Esse espírito de solidariedade também atinge pessoas que já estiveram na Ucrânia durante a guerra. É o caso de Roberto Szymanski. O técnico de futebol estava no país para uma pré-temporada quando ele e seu time foram pegos de surpresa pela invasão russa – segundo ele, lá não acreditavam que isso poderia acontecer, já que era um assunto em que se falava há mais de 10 anos. Szymanski, junto com os atletas que ele treina, conseguiram sair logo no segundo dia, e agora que já estão em um lugar seguro se sentem na obrigação de ajudar quem ainda não conseguiu atingir o mesmo objetivo.

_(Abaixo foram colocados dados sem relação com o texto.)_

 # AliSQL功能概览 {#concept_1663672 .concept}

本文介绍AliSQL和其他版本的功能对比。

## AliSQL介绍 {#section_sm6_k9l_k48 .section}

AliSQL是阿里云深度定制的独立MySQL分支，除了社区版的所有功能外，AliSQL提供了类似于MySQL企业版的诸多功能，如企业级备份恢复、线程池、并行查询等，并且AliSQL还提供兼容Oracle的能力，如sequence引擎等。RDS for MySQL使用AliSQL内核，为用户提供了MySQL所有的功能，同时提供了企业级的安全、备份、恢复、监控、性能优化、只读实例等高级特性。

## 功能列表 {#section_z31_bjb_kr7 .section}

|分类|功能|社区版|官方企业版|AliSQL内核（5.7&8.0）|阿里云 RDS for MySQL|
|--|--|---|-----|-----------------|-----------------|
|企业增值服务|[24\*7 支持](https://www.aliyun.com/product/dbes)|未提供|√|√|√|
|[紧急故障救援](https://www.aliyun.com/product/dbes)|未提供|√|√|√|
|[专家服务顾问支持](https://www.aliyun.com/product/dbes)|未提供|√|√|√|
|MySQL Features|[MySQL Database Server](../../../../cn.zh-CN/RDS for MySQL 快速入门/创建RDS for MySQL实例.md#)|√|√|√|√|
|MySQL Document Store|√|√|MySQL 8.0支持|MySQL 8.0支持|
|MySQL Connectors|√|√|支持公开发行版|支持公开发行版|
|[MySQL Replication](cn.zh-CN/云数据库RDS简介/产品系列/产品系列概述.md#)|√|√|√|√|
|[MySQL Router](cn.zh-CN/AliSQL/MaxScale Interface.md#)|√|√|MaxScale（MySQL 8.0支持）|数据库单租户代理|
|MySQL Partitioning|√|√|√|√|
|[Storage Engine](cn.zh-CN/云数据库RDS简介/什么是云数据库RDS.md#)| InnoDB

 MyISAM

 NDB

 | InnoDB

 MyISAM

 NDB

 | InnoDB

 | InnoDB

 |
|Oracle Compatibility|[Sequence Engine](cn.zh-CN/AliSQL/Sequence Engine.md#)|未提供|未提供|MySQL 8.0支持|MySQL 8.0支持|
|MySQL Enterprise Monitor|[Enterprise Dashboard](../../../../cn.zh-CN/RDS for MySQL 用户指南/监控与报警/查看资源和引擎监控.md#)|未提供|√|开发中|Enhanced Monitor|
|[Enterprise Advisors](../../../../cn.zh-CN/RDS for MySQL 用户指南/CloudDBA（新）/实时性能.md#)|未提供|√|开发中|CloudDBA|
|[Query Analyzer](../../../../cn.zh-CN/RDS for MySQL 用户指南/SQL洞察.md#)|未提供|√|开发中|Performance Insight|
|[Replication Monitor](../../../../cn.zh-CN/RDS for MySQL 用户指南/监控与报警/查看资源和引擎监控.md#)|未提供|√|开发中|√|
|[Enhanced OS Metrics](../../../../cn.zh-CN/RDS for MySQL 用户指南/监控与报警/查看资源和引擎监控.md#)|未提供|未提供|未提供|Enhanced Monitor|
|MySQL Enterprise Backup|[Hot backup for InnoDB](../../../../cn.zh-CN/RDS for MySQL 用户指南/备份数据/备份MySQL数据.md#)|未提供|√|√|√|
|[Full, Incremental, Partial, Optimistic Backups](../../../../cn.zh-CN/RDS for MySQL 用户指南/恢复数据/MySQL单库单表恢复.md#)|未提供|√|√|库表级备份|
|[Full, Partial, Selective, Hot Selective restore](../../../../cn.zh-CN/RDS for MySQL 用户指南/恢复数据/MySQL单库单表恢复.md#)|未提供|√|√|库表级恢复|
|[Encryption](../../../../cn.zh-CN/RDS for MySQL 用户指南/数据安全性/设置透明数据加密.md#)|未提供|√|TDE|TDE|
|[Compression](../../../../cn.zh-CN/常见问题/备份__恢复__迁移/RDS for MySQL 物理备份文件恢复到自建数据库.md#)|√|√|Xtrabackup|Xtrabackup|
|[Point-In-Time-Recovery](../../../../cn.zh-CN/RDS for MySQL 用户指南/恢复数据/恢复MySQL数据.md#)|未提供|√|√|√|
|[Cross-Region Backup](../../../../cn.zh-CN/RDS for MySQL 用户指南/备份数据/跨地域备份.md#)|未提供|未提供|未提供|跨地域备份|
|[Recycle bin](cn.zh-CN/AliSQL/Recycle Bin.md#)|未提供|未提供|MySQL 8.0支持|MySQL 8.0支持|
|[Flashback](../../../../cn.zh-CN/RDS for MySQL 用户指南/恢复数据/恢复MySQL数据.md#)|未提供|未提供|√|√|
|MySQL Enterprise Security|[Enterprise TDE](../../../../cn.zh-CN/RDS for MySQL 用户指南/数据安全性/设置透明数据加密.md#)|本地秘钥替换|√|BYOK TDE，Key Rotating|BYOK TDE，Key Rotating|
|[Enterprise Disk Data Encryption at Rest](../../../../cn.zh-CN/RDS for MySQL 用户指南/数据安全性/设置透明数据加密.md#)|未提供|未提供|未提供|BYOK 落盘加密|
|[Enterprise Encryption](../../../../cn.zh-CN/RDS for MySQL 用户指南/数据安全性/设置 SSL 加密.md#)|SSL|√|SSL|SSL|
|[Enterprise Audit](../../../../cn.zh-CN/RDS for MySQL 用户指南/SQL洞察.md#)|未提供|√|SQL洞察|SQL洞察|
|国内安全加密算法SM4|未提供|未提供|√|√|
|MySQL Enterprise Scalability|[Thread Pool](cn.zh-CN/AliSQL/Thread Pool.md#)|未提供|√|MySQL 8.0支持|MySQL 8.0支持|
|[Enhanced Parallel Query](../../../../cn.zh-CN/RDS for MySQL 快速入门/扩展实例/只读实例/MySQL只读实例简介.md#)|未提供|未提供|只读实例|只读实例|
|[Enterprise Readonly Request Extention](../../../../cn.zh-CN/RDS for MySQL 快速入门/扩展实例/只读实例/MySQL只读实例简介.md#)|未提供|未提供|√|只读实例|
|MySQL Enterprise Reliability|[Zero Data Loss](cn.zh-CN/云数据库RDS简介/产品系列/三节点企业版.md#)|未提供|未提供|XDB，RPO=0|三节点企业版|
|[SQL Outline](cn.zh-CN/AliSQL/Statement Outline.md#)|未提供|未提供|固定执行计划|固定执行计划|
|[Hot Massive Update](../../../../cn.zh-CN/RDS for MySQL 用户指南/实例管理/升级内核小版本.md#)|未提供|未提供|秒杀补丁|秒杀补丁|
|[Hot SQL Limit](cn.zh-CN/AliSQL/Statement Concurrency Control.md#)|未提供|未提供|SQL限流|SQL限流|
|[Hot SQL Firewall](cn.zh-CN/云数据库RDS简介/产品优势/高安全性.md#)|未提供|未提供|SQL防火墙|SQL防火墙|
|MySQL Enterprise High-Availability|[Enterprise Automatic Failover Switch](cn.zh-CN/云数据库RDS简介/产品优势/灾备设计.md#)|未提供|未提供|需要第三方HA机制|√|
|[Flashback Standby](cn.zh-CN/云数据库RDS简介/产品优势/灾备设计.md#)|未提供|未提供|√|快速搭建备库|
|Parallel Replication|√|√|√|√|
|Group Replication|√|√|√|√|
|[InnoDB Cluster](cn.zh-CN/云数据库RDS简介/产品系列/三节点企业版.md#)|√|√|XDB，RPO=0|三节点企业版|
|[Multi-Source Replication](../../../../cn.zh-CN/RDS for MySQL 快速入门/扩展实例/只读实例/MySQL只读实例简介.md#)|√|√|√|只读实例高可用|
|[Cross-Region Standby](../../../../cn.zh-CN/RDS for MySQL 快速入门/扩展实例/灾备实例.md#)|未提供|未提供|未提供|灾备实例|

“Temos trabalhado com a questão de receber pessoas e realizar o encaminhamento para algum lugar dentro da Polônia que eles tenham interesse em ficar. Lá eles têm alimentação e assistência com produtos básicos”, explica o treinador que faz questão de deixar claro que não são só brasileiros que eles estão ajudando. “Também buscamos mulher com criança de colo, pessoas de idade, tentamos ajudar o máximo possível.” Szymanski fala que as fronteiras estão cada dia mais lotadas, e as filas de carros para sair do país já passam de 67 km de extensão. Diante da acentuação dos conflitos, o treinador fala da necessidade de ter um corredor humanitário porque o número triplicou. Na quinta-feira, 3, representantes da Ucrânia e da Rússia se reuniram em Belarus para uma segunda rodada de negociação. Apesar de não terem chegado a nenhum acordo sobre o cessar-fogo, os lados concordaram em fazer um corredor humanitário para retirar os civis em segurança.

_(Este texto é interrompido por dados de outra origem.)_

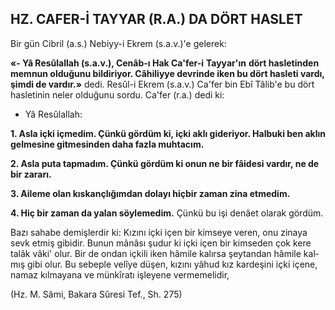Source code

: ## HZ. CAFER-İ TAYYAR (R.A.) DA DÖRT HASLET

Bir gün Cibril (a.s.) Nebiyy-i Ekrem (s.a.v.)'e gelerek:

**«- Yâ Resûlallah (s.a.v.), Cenâb-ı Hak Ca'fer-i** **Tayyar'ın** **dört hasletinden memnun olduğu­nu bildiriyor. Câhiliyye devrinde iken bu dört hasleti vardı, şimdi de vardır.»** dedi. Resûl-i Ek­rem (s.a.v.) Ca'fer bin Ebî Tâlib'e bu dört has­letinin neler olduğunu sordu. Ca'fer (r.a.) dedi ki:

- Yâ Resûlallah:

**1. Asla içki içmedim. Çünkü gördüm ki, iç­ki aklı gideriyor. Halbuki ben aklın gelmesine gitmesinden daha fazla muhtacım.**

**2. Asla puta tapmadım. Çünkü gördüm ki onun ne bir fâidesi vardır, ne de bir zararı.**

**3. Aileme olan kıskançlığımdan dolayı hiçbir zaman zina etmedim.**

**4. Hiç bir zaman da yalan söylemedim.** Çün­kü bu işi denâet olarak gördüm.

Bazı sahabe demişlerdir ki: Kızını içki içen bir kimseye veren, onu zinaya sevk etmiş gibi­dir. Bunun mânâsı şudur ki içki içen bir kimse­den çok kere talâk vâki' olur. Bir de ondan iç­kili iken hâmile kalırsa şeytandan hâmile kal­mış gibi olur. Bu sebeple velîye düşen, kızını yâhud kız kardeşini içki içene, namaz kılmaya­na ve münkîratı işleyene vermemelidir,

(Hz. M. Sâmi, Bakara Sûresi Tef., Sh. 275)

refugiando tentando cruzar fronteira com a Polônia

Refugiados fazer filas quilométricas para tentar atravessar a fronteira com a Ucrânia

“Estamos aqui para ajudar”

Não é só do lado polonês que as pessoas têm ajudado quem cruza a fronteira. Apesar de não ser um destino tão buscado por estar mais afastado da Ucrânia, a Eslováquia já recebeu mais de 70 mil refugiados. É de lá que a brasileira Eliane Jardim tem ajudado quem chega. Diferente do Frente Brazucra, o número de pessoas auxiliadas é bem menor, foram apenas seis até agora, mas isso não diminui o impacto e importância que a solidariedade tem. “Somos em dois grupos, um de apoio aos brasileiros que querem vir para Eslováquia e outro que está dentro da Ucrânia, onde eles se ajudam para poder sair de lá”, explica Eliane, que dá mais detalhes de como funciona o suporte que eles dão. “Estamos o tempo todo passando informações no grupo e tentando acalmar as pessoas. Aqui na Eslováquia estamos dando suporte com comida, lugar para eles ficarem, disponibilizando pessoas na fronteira para pegá-los e levar para ferroviária ou para alguma acomodação que estamos preparando”.

Assim como o Frente Brazucra, tudo é feito remotamente. A brasileira, que mesmo grávida não mediu esforços para ajudar quem precisa, diz que eles estão prontos para receber todos que estão ali e que esperam que o número de pessoas para serem ajudadas aumente. Ela também faz um pedido: “Queremos que os brasileiros na Ucrânia venham para a Eslováquia, até agora essa tem sido a melhor opção e a mais rápida. Na hora da correria, a gente sabe que é muito confuso, mas estamos aqui para ajudar”.

Todos esses suportes e iniciativas tem sido realizados por meio da internet e todos concordam com a importância desse recurso nesse momento. “A internet tem sido fundamental para gente, porque tudo é feito por meio dela”, diz Mary. Eliane aponta a importância ao falar que esse é um meio de comunicação com o qual podem contatar as pessoas. Já Szymanski complementa dizendo que esse recurso “é fundamental, porque por meio dele é possível localizar as pessoas que estão em dificuldade”. Mas não é só esse o benéfico que a internet dá, ele também diz que com ela fica mais fácil “conseguir informações da tropa russa e a região em que elas estão, evitando um possível encontro com os inimigos”.